Kim Wilde swapped microphone for watering can

Live interview: Speyer-aktuell’s Harald Stein had the opportunity after the press conference for the Nokia Night of the Proms in Berlin to ask Kim Wilde a few questions in a more private atmosphere.

Kim, in the eighties and the first half of the nineties you were the most successful English popsinger. Why did you pull back from the music business?
In the beginning the music business was an exciting thing. I had a lot of fun with my work. But then I noticed that it wasn’t like the beginning anymore and it bored me. Maybe the music business got bored of me too. I didn’t want to be in the spotlights and the focus of the media anymore, because I had been since I was 20. After I pulled out I felt very relieved.

How did you spend this private time?
In 1996 I moved to the countryside and swapped my microphone for a watering can. Landscape gardening had been my hobby for some time already. With the surname Fowler I could disappear into anonymity, and follow a gardening course. As a landscape gardener I was often on British television. I wasn’t just writing gardening columns in magazines, I also wrote two gardening books. Many people turn to God, I turned to plants. Then I became the proud mum of two children. My son Harry Tristan is now ten years old and my daughter Rose Elisabeth is eight years.

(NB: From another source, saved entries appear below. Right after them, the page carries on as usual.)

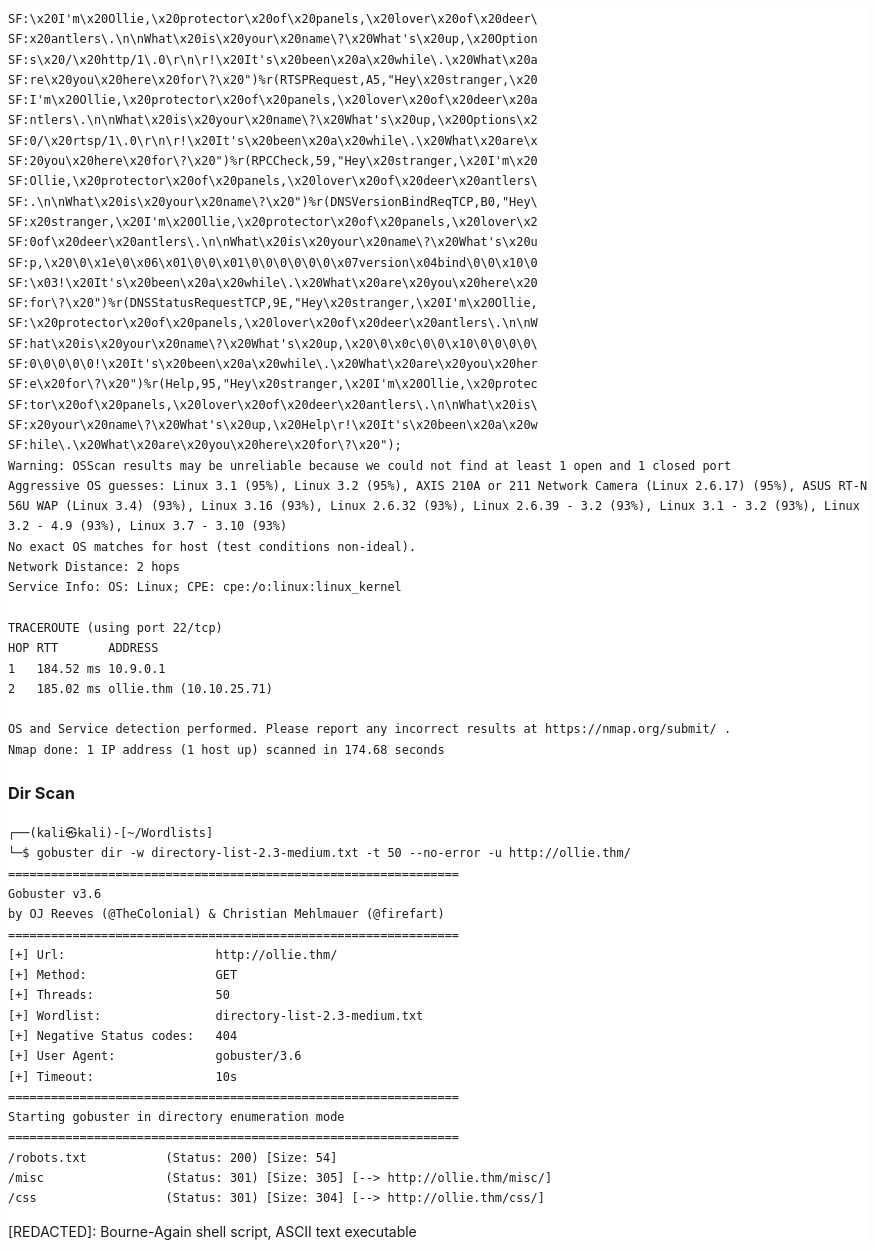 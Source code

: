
 ```
SF:\x20I'm\x20Ollie,\x20protector\x20of\x20panels,\x20lover\x20of\x20deer\
SF:x20antlers\.\n\nWhat\x20is\x20your\x20name\?\x20What's\x20up,\x20Option
SF:s\x20/\x20http/1\.0\r\n\r!\x20It's\x20been\x20a\x20while\.\x20What\x20a
SF:re\x20you\x20here\x20for\?\x20")%r(RTSPRequest,A5,"Hey\x20stranger,\x20
SF:I'm\x20Ollie,\x20protector\x20of\x20panels,\x20lover\x20of\x20deer\x20a
SF:ntlers\.\n\nWhat\x20is\x20your\x20name\?\x20What's\x20up,\x20Options\x2
SF:0/\x20rtsp/1\.0\r\n\r!\x20It's\x20been\x20a\x20while\.\x20What\x20are\x
SF:20you\x20here\x20for\?\x20")%r(RPCCheck,59,"Hey\x20stranger,\x20I'm\x20
SF:Ollie,\x20protector\x20of\x20panels,\x20lover\x20of\x20deer\x20antlers\
SF:.\n\nWhat\x20is\x20your\x20name\?\x20")%r(DNSVersionBindReqTCP,B0,"Hey\
SF:x20stranger,\x20I'm\x20Ollie,\x20protector\x20of\x20panels,\x20lover\x2
SF:0of\x20deer\x20antlers\.\n\nWhat\x20is\x20your\x20name\?\x20What's\x20u
SF:p,\x20\0\x1e\0\x06\x01\0\0\x01\0\0\0\0\0\0\x07version\x04bind\0\0\x10\0
SF:\x03!\x20It's\x20been\x20a\x20while\.\x20What\x20are\x20you\x20here\x20
SF:for\?\x20")%r(DNSStatusRequestTCP,9E,"Hey\x20stranger,\x20I'm\x20Ollie,
SF:\x20protector\x20of\x20panels,\x20lover\x20of\x20deer\x20antlers\.\n\nW
SF:hat\x20is\x20your\x20name\?\x20What's\x20up,\x20\0\x0c\0\0\x10\0\0\0\0\
SF:0\0\0\0\0!\x20It's\x20been\x20a\x20while\.\x20What\x20are\x20you\x20her
SF:e\x20for\?\x20")%r(Help,95,"Hey\x20stranger,\x20I'm\x20Ollie,\x20protec
SF:tor\x20of\x20panels,\x20lover\x20of\x20deer\x20antlers\.\n\nWhat\x20is\
SF:x20your\x20name\?\x20What's\x20up,\x20Help\r!\x20It's\x20been\x20a\x20w
SF:hile\.\x20What\x20are\x20you\x20here\x20for\?\x20");
Warning: OSScan results may be unreliable because we could not find at least 1 open and 1 closed port
Aggressive OS guesses: Linux 3.1 (95%), Linux 3.2 (95%), AXIS 210A or 211 Network Camera (Linux 2.6.17) (95%), ASUS RT-N56U WAP (Linux 3.4) (93%), Linux 3.16 (93%), Linux 2.6.32 (93%), Linux 2.6.39 - 3.2 (93%), Linux 3.1 - 3.2 (93%), Linux 3.2 - 4.9 (93%), Linux 3.7 - 3.10 (93%)
No exact OS matches for host (test conditions non-ideal).
Network Distance: 2 hops
Service Info: OS: Linux; CPE: cpe:/o:linux:linux_kernel

TRACEROUTE (using port 22/tcp)
HOP RTT       ADDRESS
1   184.52 ms 10.9.0.1
2   185.02 ms ollie.thm (10.10.25.71)

OS and Service detection performed. Please report any incorrect results at https://nmap.org/submit/ .
Nmap done: 1 IP address (1 host up) scanned in 174.68 seconds
```

### Dir Scan

```
┌──(kali㉿kali)-[~/Wordlists]
└─$ gobuster dir -w directory-list-2.3-medium.txt -t 50 --no-error -u http://ollie.thm/
===============================================================
Gobuster v3.6
by OJ Reeves (@TheColonial) & Christian Mehlmauer (@firefart)
===============================================================
[+] Url:                     http://ollie.thm/
[+] Method:                  GET
[+] Threads:                 50
[+] Wordlist:                directory-list-2.3-medium.txt
[+] Negative Status codes:   404
[+] User Agent:              gobuster/3.6
[+] Timeout:                 10s
===============================================================
Starting gobuster in directory enumeration mode
===============================================================
/robots.txt           (Status: 200) [Size: 54]
/misc                 (Status: 301) [Size: 305] [--> http://ollie.thm/misc/]
/css                  (Status: 301) [Size: 304] [--> http://ollie.thm/css/]
```

[REDACTED]: Bourne-Again shell script, ASCII text executable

Is it true that the German singer Nena played a big part in your comeback?
You are partly right. In 2001 I made a “Best Of” album. In 2003 my work with Nena started. For many years I had no problem living without the pop circus, but I took the offer from Nena, to sing a duet with her, after some scepsis at first. I was impressed with Nena as an artist and was excited to work with her. “Anyplace, anywhere, anytime” became a success, that’s why I signed a new recording contract with EMI in 2005. “Never say never” was released in 2006.

What challenge do you see with your appearance in “The Nokia Night of the Proms”?
I’ve always played live with my band. I look forward to being supported by a 75 part orchestra. Such a thing doesn’t happen every day.

Do you still get stage fright these days and what is your cure?
Yes, and it’s a good thing too. Because without some stage fright there are no emotions when you’re singing. Then I would only be serving words, wrapped in notes to my fans. The stage fright begins in the morning when I have to perform and grows bigger every hour until the evening. Before it gets too much to handle, I sit behind my piano and play a few songs to relax. The feeling stays until shortly before my performance. I get all hot and I begin to tremble. As soon as I get on stage in front of my fans and I’ve sung the first few notes, there’s an adrenaline thrust and my stage fright is blown away. Then it’s just fantastic.

Have your children inherited the musical talent of their mother?
My brother Ricky taught my son Harry how to play the guitar. He wants to play in a band like Metallica, because Harry loves the hard sound of guitars.

What were the most beautiful moments of your life?
Of course the birth of my two children. But outside of my family I once designed a garden, which I received gold medal from the Royal Horticultural Society. That was surely one of the most beautiful days of my life.